|This article needs additional citations for verification. (October 2013)|
A grapheme is the smallest semantically distinguishing unit in a written language, analogous to the phonemes of spoken languages. A grapheme may or may not carry meaning by itself, and may or may not correspond to a single phoneme. Graphemes include alphabetic letters, typographic ligatures, Chinese characters, numerical digits, punctuation marks, and other individual symbols of any of the world's writing systems.
A grapheme is an abstract concept, similar to a character in computing. A glyph is a specific shape that represents that grapheme, in a specific typeface. For example, the abstract concept of "the Arabic numeral one" is a grapheme, which would have two different glyphs (allographs) in the fonts Times New Roman and Helvetica.

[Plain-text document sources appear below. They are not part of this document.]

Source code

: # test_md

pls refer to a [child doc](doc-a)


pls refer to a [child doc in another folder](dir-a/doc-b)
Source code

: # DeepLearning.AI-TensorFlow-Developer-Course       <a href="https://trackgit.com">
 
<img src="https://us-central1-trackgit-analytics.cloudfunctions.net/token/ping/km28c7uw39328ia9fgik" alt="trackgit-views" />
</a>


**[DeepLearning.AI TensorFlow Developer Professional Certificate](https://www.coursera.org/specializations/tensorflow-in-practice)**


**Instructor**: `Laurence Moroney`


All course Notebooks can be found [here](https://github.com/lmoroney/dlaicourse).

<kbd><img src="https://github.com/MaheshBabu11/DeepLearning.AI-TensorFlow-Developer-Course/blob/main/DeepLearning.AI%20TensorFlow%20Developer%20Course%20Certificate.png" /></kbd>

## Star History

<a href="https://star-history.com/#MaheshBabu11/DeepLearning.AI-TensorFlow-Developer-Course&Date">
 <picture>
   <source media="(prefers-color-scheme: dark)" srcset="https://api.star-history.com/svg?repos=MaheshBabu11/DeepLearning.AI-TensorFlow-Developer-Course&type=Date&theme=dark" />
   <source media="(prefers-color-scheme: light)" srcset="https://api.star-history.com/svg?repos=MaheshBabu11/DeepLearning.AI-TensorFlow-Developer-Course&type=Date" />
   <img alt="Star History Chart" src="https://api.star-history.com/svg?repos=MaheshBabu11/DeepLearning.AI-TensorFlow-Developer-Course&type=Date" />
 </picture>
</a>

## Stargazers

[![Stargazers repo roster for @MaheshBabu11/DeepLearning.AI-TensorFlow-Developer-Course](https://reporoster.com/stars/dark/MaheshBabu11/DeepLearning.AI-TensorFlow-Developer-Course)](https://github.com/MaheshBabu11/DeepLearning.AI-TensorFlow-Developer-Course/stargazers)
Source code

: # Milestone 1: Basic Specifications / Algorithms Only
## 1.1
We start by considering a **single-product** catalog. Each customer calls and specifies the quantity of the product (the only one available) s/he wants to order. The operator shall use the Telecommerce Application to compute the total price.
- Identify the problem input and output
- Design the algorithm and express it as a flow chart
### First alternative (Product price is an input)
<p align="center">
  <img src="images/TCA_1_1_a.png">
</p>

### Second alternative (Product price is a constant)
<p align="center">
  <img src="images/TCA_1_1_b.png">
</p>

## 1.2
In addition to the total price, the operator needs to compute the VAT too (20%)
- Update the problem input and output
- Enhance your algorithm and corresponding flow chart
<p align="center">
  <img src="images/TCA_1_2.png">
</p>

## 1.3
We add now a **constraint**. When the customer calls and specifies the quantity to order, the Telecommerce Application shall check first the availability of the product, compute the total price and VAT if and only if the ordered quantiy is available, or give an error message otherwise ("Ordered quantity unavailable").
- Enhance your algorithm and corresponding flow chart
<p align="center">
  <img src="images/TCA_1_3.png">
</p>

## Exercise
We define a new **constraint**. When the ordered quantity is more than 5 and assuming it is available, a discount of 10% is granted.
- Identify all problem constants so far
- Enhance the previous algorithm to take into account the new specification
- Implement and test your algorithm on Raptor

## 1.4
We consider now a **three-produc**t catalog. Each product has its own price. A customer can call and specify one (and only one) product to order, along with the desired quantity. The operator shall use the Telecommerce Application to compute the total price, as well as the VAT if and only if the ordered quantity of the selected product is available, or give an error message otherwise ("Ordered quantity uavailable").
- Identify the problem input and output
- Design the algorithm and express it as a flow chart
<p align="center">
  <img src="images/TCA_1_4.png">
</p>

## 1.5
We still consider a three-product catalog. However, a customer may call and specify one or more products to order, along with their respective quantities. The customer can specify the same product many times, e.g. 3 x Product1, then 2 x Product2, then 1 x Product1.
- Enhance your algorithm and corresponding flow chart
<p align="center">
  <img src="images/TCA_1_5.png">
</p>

Graphemes are often notated within angle brackets, as ⟨a⟩, ⟨B⟩, etc. This is analogous to the slash notation (/a/, /b/) used for phonemes, and the square bracket notation used for phonetic transcriptions ([a], [b]).
Glyphs and allographs
In the same way that the surface forms of phonemes are speech sounds or phones (and different phones representing the same phoneme are called allophones), the surface forms of graphemes are glyphs (sometimes "graphs"), namely concrete written representations of symbols, and different glyphs representing the same grapheme are called allographs. Hence a grapheme can be regarded as an abstraction of a collection of glyphs that are all semantically equivalent.
For example, in written English (or other languages using the Latin alphabet), there are many different physical representations of the lowercase letter "a", such as a, ɑ, etc. But because the substitution of any of these for any other cannot change the meaning of a word, they are considered to be allographs of the same grapheme, which can be written ⟨a⟩. Italic and bold face are also allographic.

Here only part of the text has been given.